Changing expression of the genes related to human hair graying

ARTICLE

Auteur(s) : Young Jin Choi¹, Tae Jin Yoon², Young Ho Lee¹

¹Department of Anatomy, College of Medicine, Chungnam National University, 6 Moonwha-dong, Jung-gu, Daejeon 301-131, Korea
²Department of Dermatology, School of Medicine, Gyeongsang National University, 90 Chilam-dong, Jinju 660-702, Korea

accepté le 27 Mars 2008

Hair graying is one of the prototypical signs of human aging, and the maintenance of hair pigmentation is dependent on the presence and functionality of melanocytes, which are derived from neural crest cells and synthesize pigment for growing hair [1-3]. The mechanism of hair graying, however, has remained unclear.
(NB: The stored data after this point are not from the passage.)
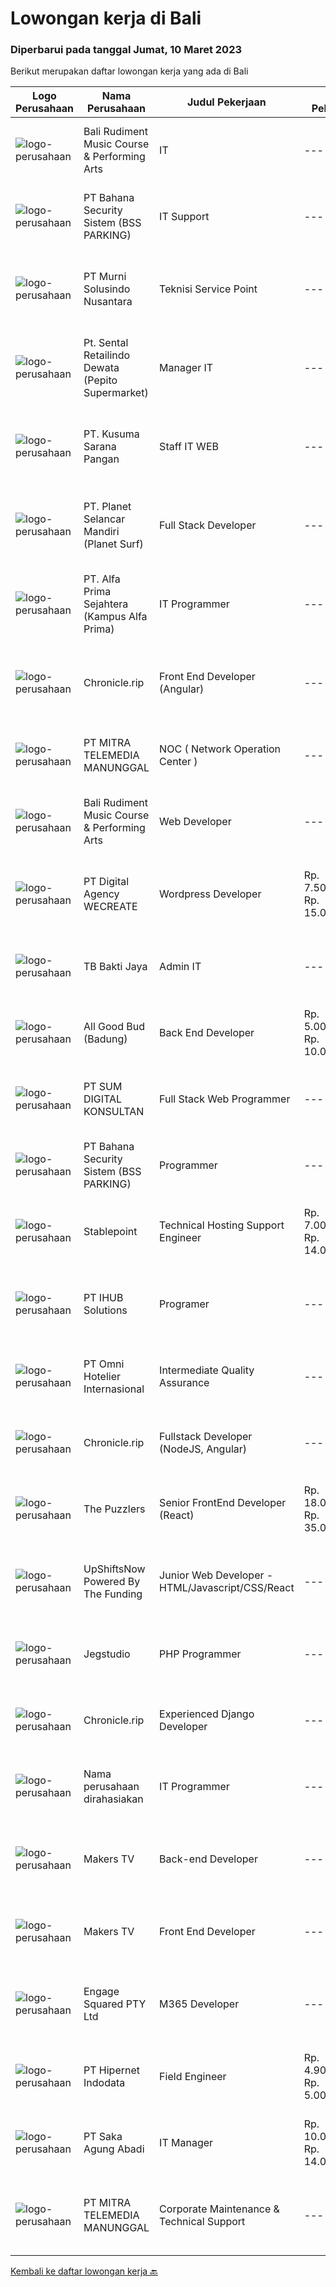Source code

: 
  # Lowongan kerja di Bali

  ### Diperbarui pada tanggal Jumat, 10 Maret 2023

  Berikut merupakan daftar lowongan kerja yang ada di Bali

  |Logo Perusahaan | Nama Perusahaan | Judul Pekerjaan | Gaji Pekerjaan | Lokasi | Deskripsi | Tanggal diunggah | Pranala |
  | -------------- | --------------- | --------------- | --------- | --------- | -------------- | ------- | ----------- |
  |![logo-perusahaan](https://i.ibb.co/sqvTCh9/112815900-stock-vector-no-image-available-icon-flat-vector.webp)|Bali Rudiment Music Course & Performing Arts|IT|---|Padang|Freshgraduate dari bidang ilmu komputer, teknologi informasi Menguasai bahasa pemrograman Memahami jaringan komputer, instalasi software dan hardware...|Kamis, 09 Maret 2023|https://www.jobstreet.co.id/id/job/it-1034842336?token=0~70805e5d-5d78-4cc9-85a5-86fa0ecba803&sectionRank=1&jobId=jobstreet-id-job-1034842336|
|![logo-perusahaan](https://i.ibb.co/sqvTCh9/112815900-stock-vector-no-image-available-icon-flat-vector.webp)|PT Bahana Security Sistem (BSS PARKING)|IT Support|---|Padang|Kualifikasi:• Pendidikan minimal D3 (Jurusan Mesin/ Elektro/ Sipil/ IT)• Mampu mengoperasikan komputer dan (Ms. Word &amp; Excel)• Menguasai sistem...|Kamis, 09 Maret 2023|https://www.jobstreet.co.id/id/job/it-support-1034859311?token=0~70805e5d-5d78-4cc9-85a5-86fa0ecba803&sectionRank=2&jobId=jobstreet-id-job-1034859311|
|![logo-perusahaan](https://image-service-cdn.seek.com.au/8b9d71fb6ac98baedac4bbcffd1f107000b99cbc/ee4dce1061f3f616224767ad58cb2fc751b8d2dc)|PT Murni Solusindo Nusantara|Teknisi Service Point|---|Karangasem|DESKRIPSI PEKERJAAN: Melakukan PM (Preventive Maintenance) dan CM (Corrective Maintenance) ke customer sesuai dengan SLA yang sudah ditetapkan....|Rabu, 08 Maret 2023|https://www.jobstreet.co.id/id/job/teknisi-service-point-4254672?token=0~70805e5d-5d78-4cc9-85a5-86fa0ecba803&sectionRank=3&jobId=jobstreet-id-job-4254672|
|![logo-perusahaan](https://i.ibb.co/sqvTCh9/112815900-stock-vector-no-image-available-icon-flat-vector.webp)|Pt. Sental Retailindo Dewata (Pepito Supermarket)|Manager IT|---|Kuta|Merencanakan strategi implementasi atas kebijakan perusahaanMemastikan semua sistem IT dapat berjalan dengan lancarMemonitor pelaksanaan strategi dan...|Kamis, 09 Maret 2023|https://www.jobstreet.co.id/id/job/manager-it-1034914751?token=0~70805e5d-5d78-4cc9-85a5-86fa0ecba803&sectionRank=4&jobId=jobstreet-id-job-1034914751|
|![logo-perusahaan](https://i.ibb.co/sqvTCh9/112815900-stock-vector-no-image-available-icon-flat-vector.webp)|PT. Kusuma Sarana Pangan|Staff IT WEB|---|Bali|PT. KUSUMA SARANA PANGANPenempatan di : TabananDeskripsi Pekerjaan : Melakukan analisa terkait pengembangan sistem situs web / aplikasi dan Melakukan...|Kamis, 09 Maret 2023|https://www.jobstreet.co.id/id/job/staff-it-web-1034797413?token=0~70805e5d-5d78-4cc9-85a5-86fa0ecba803&sectionRank=5&jobId=jobstreet-id-job-1034797413|
|![logo-perusahaan](https://image-service-cdn.seek.com.au/9a17f6158932b294e24ba264a1e5b00bc07424ec/ee4dce1061f3f616224767ad58cb2fc751b8d2dc)|PT. Planet Selancar Mandiri (Planet Surf)|Full Stack Developer|---|Badung|Requirements: Bachelor of Computer Science/Information System Minimum has one year of working experince Minimum 20 years old and maximum 30 years old...|Kamis, 09 Maret 2023|https://www.jobstreet.co.id/id/job/full-stack-developer-4236161?token=0~70805e5d-5d78-4cc9-85a5-86fa0ecba803&sectionRank=6&jobId=jobstreet-id-job-4236161|
|![logo-perusahaan](https://i.ibb.co/sqvTCh9/112815900-stock-vector-no-image-available-icon-flat-vector.webp)|PT. Alfa Prima Sejahtera (Kampus Alfa Prima)|IT Programmer|---|Bali|KAPAN TERAKHIR KALI ANDA MERASA BENAR-BENAR BAHAGIA DALAM BEKERJA?Ayo seru-seruan bareng kami di Alfa Prima. Sebuah Lembaga  Pendidikan yang sedang...|Kamis, 09 Maret 2023|https://www.jobstreet.co.id/id/job/it-programmer-1034957002?token=0~70805e5d-5d78-4cc9-85a5-86fa0ecba803&sectionRank=7&jobId=jobstreet-id-job-1034957002|
|![logo-perusahaan](https://image-service-cdn.seek.com.au/54d704f55a597b1421c2fa80146242efd1397131/ee4dce1061f3f616224767ad58cb2fc751b8d2dc)|Chronicle.rip|Front End Developer (Angular)|---|Bali|Do you love a good challenge? Are you a creative thinker who's always looking for new and innovative ways to solve problems? Then Chronicle might be...|Kamis, 09 Maret 2023|https://www.jobstreet.co.id/id/job/front-end-developer-angular-4243532?token=0~70805e5d-5d78-4cc9-85a5-86fa0ecba803&sectionRank=8&jobId=jobstreet-id-job-4243532|
|![logo-perusahaan](https://image-service-cdn.seek.com.au/398a6ca8294170c3b5681b36d7ad4334c52062ed/ee4dce1061f3f616224767ad58cb2fc751b8d2dc)|PT MITRA TELEMEDIA MANUNGGAL|NOC ( Network Operation Center )|---|Bali|NOC Duties and Responsibilities: - Monitoring IT &amp; networking infrastructure through a monitoring dashboard- Execute BAU activities- Daily report,...|Kamis, 09 Maret 2023|https://www.jobstreet.co.id/id/job/noc-network-operation-center-1034745665?token=0~70805e5d-5d78-4cc9-85a5-86fa0ecba803&sectionRank=9&jobId=jobstreet-id-job-1034745665|
|![logo-perusahaan](https://i.ibb.co/sqvTCh9/112815900-stock-vector-no-image-available-icon-flat-vector.webp)|Bali Rudiment Music Course & Performing Arts|Web Developer|---|Padang|Freshgraduate dari bidang ilmu komputer, teknologi informasi  Menguasai bahasa pemrograman Memahami jaringan komputer, instalasi software dan hardware...|Kamis, 09 Maret 2023|https://www.jobstreet.co.id/id/job/web-developer-1034842344?token=0~70805e5d-5d78-4cc9-85a5-86fa0ecba803&sectionRank=10&jobId=jobstreet-id-job-1034842344|
|![logo-perusahaan](https://image-service-cdn.seek.com.au/bbf730ee497faf25aafae93ef5a5b7da7c782a98/ee4dce1061f3f616224767ad58cb2fc751b8d2dc)|PT Digital Agency WECREATE|Wordpress Developer|Rp. 7.500.000-Rp. 15.000.000|Badung|WECREATE is seeking a Web Developer who is an expert in Wordpress, PHP, HTML5, SASS/CSS and Javascript. You will be creating custom software solutions...|Rabu, 08 Maret 2023|https://www.jobstreet.co.id/id/job/wordpress-developer-4254193?token=0~70805e5d-5d78-4cc9-85a5-86fa0ecba803&sectionRank=11&jobId=jobstreet-id-job-4254193|
|![logo-perusahaan](https://image-service-cdn.seek.com.au/c8a6bb168a90c7b34315543d20233555c173e7ef/ee4dce1061f3f616224767ad58cb2fc751b8d2dc)|TB Bakti Jaya|Admin IT|---|Padang|Pengalaman di posisi yang sama dari 2 tahun; Pengetahuan tentang berbagai sistem pencarian, dan mampu untuk menggunakannya; Mampu berkomunikasi dengan...|Rabu, 08 Maret 2023|https://www.jobstreet.co.id/id/job/admin-it-1035028157?token=0~70805e5d-5d78-4cc9-85a5-86fa0ecba803&sectionRank=12&jobId=jobstreet-id-job-1035028157|
|![logo-perusahaan](https://image-service-cdn.seek.com.au/0394c3c9c0b5be7c1f09aa013b7294f9dc164a6c/ee4dce1061f3f616224767ad58cb2fc751b8d2dc)|All Good Bud (Badung)|Back End Developer|Rp. 5.000.000-Rp. 10.000.000|Badung|Job Description: Build Database &amp; API for website &amp; Mobile App Database &amp; API Maintenance Create Function &amp; Deploy to Server...|Rabu, 08 Maret 2023|https://www.jobstreet.co.id/id/job/back-end-developer-4234307?token=0~70805e5d-5d78-4cc9-85a5-86fa0ecba803&sectionRank=13&jobId=jobstreet-id-job-4234307|
|![logo-perusahaan](https://i.ibb.co/sqvTCh9/112815900-stock-vector-no-image-available-icon-flat-vector.webp)|PT SUM DIGITAL KONSULTAN|Full Stack Web Programmer|---|Bali|PT. Sum Digital Konsultan adalah Perusahaan bergerak dibidang IT di Bali yang memiliki hubungan kerjasama dengan perusahaan IT di Jepang. Bergerak...|Kamis, 09 Maret 2023|https://www.jobstreet.co.id/id/job/full-stack-web-programmer-1035043548?token=0~70805e5d-5d78-4cc9-85a5-86fa0ecba803&sectionRank=14&jobId=jobstreet-id-job-1035043548|
|![logo-perusahaan](https://i.ibb.co/sqvTCh9/112815900-stock-vector-no-image-available-icon-flat-vector.webp)|PT Bahana Security Sistem (BSS PARKING)|Programmer|---|Padang|Kualifikasi: Pria/WanitaKomunikatif, dapat bekerja dalam Team &amp; IndividuPendidikan minimal D3 (Jurusan Teknik Informatika / Sistem Informasi/...|Kamis, 09 Maret 2023|https://www.jobstreet.co.id/id/job/programmer-1034825163?token=0~70805e5d-5d78-4cc9-85a5-86fa0ecba803&sectionRank=15&jobId=jobstreet-id-job-1034825163|
|![logo-perusahaan](https://i.ibb.co/sqvTCh9/112815900-stock-vector-no-image-available-icon-flat-vector.webp)|Stablepoint|Technical Hosting Support Engineer|Rp. 7.000.000-Rp. 14.000.000|Bali|Stablepoint is a fast-growing web hosting company with a passion for great customer service based in Europe. We utilize cloud providers for our...|Kamis, 09 Maret 2023|https://www.jobstreet.co.id/id/job/technical-hosting-support-engineer-4256033?token=0~70805e5d-5d78-4cc9-85a5-86fa0ecba803&sectionRank=16&jobId=jobstreet-id-job-4256033|
|![logo-perusahaan](https://i.ibb.co/sqvTCh9/112815900-stock-vector-no-image-available-icon-flat-vector.webp)|PT IHUB Solutions|Programer|---|Bali|Tugas dan tanggung jawab : Melakukan perencanaan dan merancang struktur hingga tampilan program Melakukan coding atau menulis kode program Menulis...|Kamis, 09 Maret 2023|https://www.jobstreet.co.id/id/job/programer-1034729278?token=0~70805e5d-5d78-4cc9-85a5-86fa0ecba803&sectionRank=17&jobId=jobstreet-id-job-1034729278|
|![logo-perusahaan](https://i.ibb.co/sqvTCh9/112815900-stock-vector-no-image-available-icon-flat-vector.webp)|PT Omni Hotelier Internasional|Intermediate Quality Assurance|---|Bali|Kami sedang mencari Junior QA untuk bergabung dengan tim kami dalam memastikan produk-produk kami memenuhi standar kualitas tertinggi. Sebagai Junior...|Kamis, 09 Maret 2023|https://www.jobstreet.co.id/id/job/intermediate-quality-assurance-1035028250?token=0~70805e5d-5d78-4cc9-85a5-86fa0ecba803&sectionRank=18&jobId=jobstreet-id-job-1035028250|
|![logo-perusahaan](https://image-service-cdn.seek.com.au/7977cab6eaa2aa12d661f57f3b951da0b53b9ec0/ee4dce1061f3f616224767ad58cb2fc751b8d2dc)|Chronicle.rip|Fullstack Developer (NodeJS, Angular)|---|Bali|Are you an innovative and creative thinker who wants to make a difference in an exciting and rapidly growing industry? Look no further! Our startup in...|Kamis, 09 Maret 2023|https://www.jobstreet.co.id/id/job/fullstack-developer-nodejs-angular-4243521?token=0~70805e5d-5d78-4cc9-85a5-86fa0ecba803&sectionRank=19&jobId=jobstreet-id-job-4243521|
|![logo-perusahaan](https://image-service-cdn.seek.com.au/4ae47287cec27522c39e986cc24535eca5e62bb4/ee4dce1061f3f616224767ad58cb2fc751b8d2dc)|The Puzzlers|Senior FrontEnd Developer (React)|Rp. 18.000.000-Rp. 35.000.000|Kuta|The Puzzlers is a high-end digital agency with the HQ in Berlin, Germany. For our office in Bali we're seeking a senior frontend developer (React).Are...|Rabu, 08 Maret 2023|https://www.jobstreet.co.id/id/job/senior-frontend-developer-react-4232938?token=0~70805e5d-5d78-4cc9-85a5-86fa0ecba803&sectionRank=20&jobId=jobstreet-id-job-4232938|
|![logo-perusahaan](https://i.ibb.co/sqvTCh9/112815900-stock-vector-no-image-available-icon-flat-vector.webp)|UpShiftsNow Powered By The Funding|Junior Web Developer - HTML/Javascript/CSS/React|---|Bali|-&gt; Are you a keen developer willing to work hard and gain a lot of experience?-&gt; Eager to learn and grow in a fast-paced equal opportunity...|Kamis, 09 Maret 2023|https://www.jobstreet.co.id/id/job/junior-web-developer-html-javascript-css-react-1034957038?token=0~70805e5d-5d78-4cc9-85a5-86fa0ecba803&sectionRank=21&jobId=jobstreet-id-job-1034957038|
|![logo-perusahaan](https://image-service-cdn.seek.com.au/cb42a7acf51def89e5abb9614f9d0b3aa454bb5f/ee4dce1061f3f616224767ad58cb2fc751b8d2dc)|Jegstudio|PHP Programmer|---|Denpasar|We are looking for several Talented PHP Programmer more spesifically WordPress Programmer to be based in Bali For this exciting role you will need to...|Rabu, 08 Maret 2023|https://www.jobstreet.co.id/id/job/php-programmer-4253443?token=0~70805e5d-5d78-4cc9-85a5-86fa0ecba803&sectionRank=22&jobId=jobstreet-id-job-4253443|
|![logo-perusahaan](https://image-service-cdn.seek.com.au/54d704f55a597b1421c2fa80146242efd1397131/ee4dce1061f3f616224767ad58cb2fc751b8d2dc)|Chronicle.rip|Experienced Django Developer|---|Bali|Are you an experienced Django developer who is passionate about using technology to make a real impact on people's lives? Join our team at Chronicle,...|Kamis, 09 Maret 2023|https://www.jobstreet.co.id/id/job/experienced-django-developer-4243509?token=0~70805e5d-5d78-4cc9-85a5-86fa0ecba803&sectionRank=23&jobId=jobstreet-id-job-4243509|
|![logo-perusahaan](https://i.ibb.co/sqvTCh9/112815900-stock-vector-no-image-available-icon-flat-vector.webp)|Nama perusahaan dirahasiakan|IT Programmer|---|Bali|Pendidikan minimal S1 segala jurusan Minimal memiliki 2 tahun pengalaman kerja di bidang yang sama Memiliki pengetahuan mengenai PHP dan bahasa...|Minggu, 05 Maret 2023|https://www.jobstreet.co.id/id/job/it-programmer-4249134?token=0~70805e5d-5d78-4cc9-85a5-86fa0ecba803&sectionRank=24&jobId=jobstreet-id-job-4249134|
|![logo-perusahaan](https://i.ibb.co/sqvTCh9/112815900-stock-vector-no-image-available-icon-flat-vector.webp)|Makers TV|Back-end Developer|---|Bali|A tech company in Canggu, Bali is looking for a talented and enthusiastic Back End Developer (Full-time, Bali based)Responsibilities: Participate in...|Kamis, 09 Maret 2023|https://www.jobstreet.co.id/id/job/back-end-developer-1034997737?token=0~70805e5d-5d78-4cc9-85a5-86fa0ecba803&sectionRank=25&jobId=jobstreet-id-job-1034997737|
|![logo-perusahaan](https://i.ibb.co/sqvTCh9/112815900-stock-vector-no-image-available-icon-flat-vector.webp)|Makers TV|Front End Developer|---|Bali|A design studio in Canggu, Bali is looking for a talented and enthusiastic Front End Developer (Full-time)Responsibilities: Maintain and improve the...|Kamis, 09 Maret 2023|https://www.jobstreet.co.id/id/job/front-end-developer-1034997932?token=0~70805e5d-5d78-4cc9-85a5-86fa0ecba803&sectionRank=26&jobId=jobstreet-id-job-1034997932|
|![logo-perusahaan](https://image-service-cdn.seek.com.au/050665587d40b03b2fbfac8752a56a33ccf21b5f/ee4dce1061f3f616224767ad58cb2fc751b8d2dc)|Engage Squared PTY Ltd|M365 Developer|---|Bali|Work on the cutting edge of Microsoft 365 development!Are you a gun at using React, SharePoint Framework (SPFx), Azure, PowerShell and .Net Core to...|Selasa, 07 Maret 2023|https://www.jobstreet.co.id/id/job/m365-developer-5307299/origin/my?token=0~70805e5d-5d78-4cc9-85a5-86fa0ecba803&sectionRank=27&jobId=jobstreet-my-job-5307299|
|![logo-perusahaan](https://image-service-cdn.seek.com.au/62148b692fdfbf4a4a11c7764913b8f0db15fa3f/ee4dce1061f3f616224767ad58cb2fc751b8d2dc)|PT Hipernet Indodata|Field Engineer|Rp. 4.900.000-Rp. 5.000.000|Bali|Deskripsi Pekerjaan: Melakukan survei lokasi untuk calon customer baru, instalasi dan maintenance Melakukan troubleshooting jaringan dan dokumentasi...|Senin, 06 Maret 2023|https://www.jobstreet.co.id/id/job/field-engineer-4249426?token=0~70805e5d-5d78-4cc9-85a5-86fa0ecba803&sectionRank=28&jobId=jobstreet-id-job-4249426|
|![logo-perusahaan](https://image-service-cdn.seek.com.au/d0bf64bae58e1aafca4c5fe3cd03e229536f7fc3/ee4dce1061f3f616224767ad58cb2fc751b8d2dc)|PT Saka Agung Abadi|IT Manager|Rp. 10.000.000-Rp. 14.000.000|Denpasar|Lead large IT projects, including the design and deployment of new IT systems and services2. Monitor performance of information technology systems to...|Jumat, 03 Maret 2023|https://www.jobstreet.co.id/id/job/it-manager-4247273?token=0~70805e5d-5d78-4cc9-85a5-86fa0ecba803&sectionRank=29&jobId=jobstreet-id-job-4247273|
|![logo-perusahaan](https://image-service-cdn.seek.com.au/16c862207f96b3f370f64d8b44491152321c7aac/ee4dce1061f3f616224767ad58cb2fc751b8d2dc)|PT MITRA TELEMEDIA MANUNGGAL|Corporate Maintenance & Technical Support|---|Bali|Tugas Dan Tanggung Jawab Corporate Maintenance &amp; Technical Support:- Melakukan Troubleshooting onsite terhadap permasalahan/kendala yang dialami...|Senin, 06 Maret 2023|https://www.jobstreet.co.id/id/job/corporate-maintenance-technical-support-1034745788?token=0~70805e5d-5d78-4cc9-85a5-86fa0ecba803&sectionRank=30&jobId=jobstreet-id-job-1034745788|


  [Kembali ke daftar lowongan kerja 🔙](../README.md#daftar-lowongan-kerja)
Hair graying results from a reduction in tyrosinase activity of hair bulbar melanocytes due to the cytotoxic oxidative nature of melanin biosynthesis, suboptimal melanocyte-cortical keratinocyte interactions, and defective migration of melanocytes from a reservoir in the upper outer root sheath to the pigment-permitting microenvironment close to the dermal papilla of the hair bulb [4, 5]. Recently, Nishimura et al. [6] demonstrated that hair graying is caused by defective self-maintenance of melanocyte stem cells (MSCs). This process is accelerated dramatically with Bcl2 deficiency, which causes the selective apoptosis of MSCs but not differentiated melanocytes within the niche at their entry into the dormant state. The physiological aging of MSCs is associated with ectopic pigmentation or differentiation within the niche, a process accelerated by mutation of the melanocyte master transcriptional regulator, microphthalmia transcription factor (MITF).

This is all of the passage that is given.